Created on 12-10-2017 01:09 PM - edited 09-16-2022 05:37 AM
I am getting below error when using Pandas Dataframes inside PySpark transformation code. But when I use Pandas dataframes anywhere outside PySpark transformation, it works without any problem.
Error:
ImportError: No module named indexes.base
at org.apache.spark.api.python.PythonRunner$$anon$1.read(PythonRDD.scala:193)
at org.apache.spark.api.python.PythonRunner$$anon$1.<init>(PythonRDD.scala:234)
...
Error points towards the line where I am calling RDD.map() transformation.
Sample code below:
from pyspark.context import SparkContext
import pandas
CPR_loans = pandas.DataFrame(columns=["CPR", "loans"])
temp_vars = pandas.DataFrame(columns=['A','B','C'])
def processPeriods(period):
global accum
accum+=1
temp_vars['prepay_probability'] = 0.000008
temp_vars['CPR'] = 100 * (1- (1- temp_vars['prepay_probability'] ) **12 )
#return (100 * (1-0.000008) **12)
return temp_vars['CPR']
nr_periods=5
sc = SparkContext.getOrCreate()
periodListRDD = sc.parallelize(range(1, nr_periods))
accum = sc.accumulator(0)
rdd_list = periodListRDD.map(lambda period: processPeriods(period)).collect()

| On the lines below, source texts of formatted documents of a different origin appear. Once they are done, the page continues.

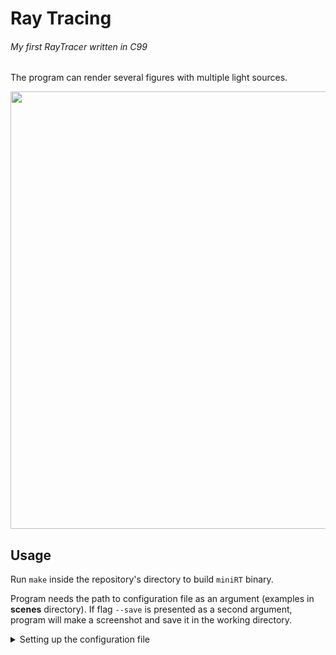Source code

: # Ray Tracing

###### _My first RayTracer written in C99_

The program can render several figures with multiple light sources.

<img width="700" src="https://user-images.githubusercontent.com/81406370/121876671-71f63b80-cd12-11eb-98e7-e74db918018d.gif">

## Usage

Run `make` inside the repository's directory to build `miniRT` binary. 

Program needs the path to configuration file as an argument (examples in **scenes** directory). If flag `--save` is presented as a second argument, program will make a screenshot and save it in the working directory. 

<details>
    <summary>
        Setting up the configuration file
    </summary>
    <br/>
    <p>You can specify what figures to render (<i>plane</i>, <i>sphere</i>, <i>square</i>, <i>cylinder</i> and <i>triangle</i> available), several light sources and points of view.</p>
    <p><b>General scene settings:</b></p>
    <ul>
        <li>Window resolution &emsp;&emsp; 
            <sub>
                <i>R &emsp;1280&emsp; 1920</i>
            </sub>
        </li>
        <li>Ambient light (brightness, colour) &emsp;&emsp; 
            <sub>
                <i>A &emsp;0.6 &emsp;255,255,255</i>
            </sub>
        </li>
        <li>Cameras (coordinates, direction, viewing angle) &emsp;&emsp; 
            <sub>
                <i>c &emsp;1.4,0,-1 &emsp;0,0,1 &emsp;70</i>
            </sub>
        </li>
        <li>Light sources (coordinates, brightness, colour) &emsp;&emsp; 
            <sub>
                <i>l &emsp;7,7,4 &emsp;0.3 &emsp;255,255,255</i>
            </sub>
        </li>
    </ul>
    <p><b>Figure's settings:</b></p>
    <ul>
        <li>Plane (coordinates, direction, colour) &emsp;&emsp; 
            <sub>
                <i>pl &emsp;2,-1.3,0 &emsp;0,1,0 &emsp;245,245,245</i>
            </sub>
        </li>
        <li>Sphere (coordinates, radius, colour) &emsp;&emsp; 
            <sub>
                <i>sp &emsp;3.2,-0.8,-1.4 &emsp;0.4 &emsp;60,60,60</i>
            </sub>
        </li>
        <li>Square (coordinates, direction, width, colour) &emsp;&emsp; 
            <sub>
                <i>sq &emsp;-0.2,0.5,-2.35 &emsp;1,0,0 &emsp;0.7 &emsp;37,245,123</i>
            </sub>
        </li>
        <li>Cylinder (coordinates, direction, width, height, colour) &emsp;&emsp; 
            <sub>
                <i>cy &emsp;0,0,0 &emsp;0,1,0 &emsp;1 &emsp;2 &emsp;70,90,225</i>
            </sub>
        </li>
        <li>Triangle (coordinates for each angle, colour) &emsp;&emsp;
            <sub>
                <i>tr &emsp;1.5,0.2,2.58 &emsp;3.2,0.4,3 &emsp;2.3,2,4.1 &emsp;255,109,36</i>
            </sub>
        </li>
    </ul>
</details>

print "rdd_list = ", rdd_list
CPR_loans.append( rdd_list )
Please suggest how can I make it work?
Thanks a lot.
Created 12-22-2017 09:18 AM
This looks like a mismatch between the version of pandas Spark uses and that you have on the driver, and whatever is installed with the workers on the executors.
Created 12-22-2017 03:43 AM
Can someone please help me solve this issue. It is blocking our progress.
Created 12-22-2017 09:18 AM
This looks like a mismatch between the version of pandas Spark uses and that you have on the driver, and whatever is installed with the workers on the executors.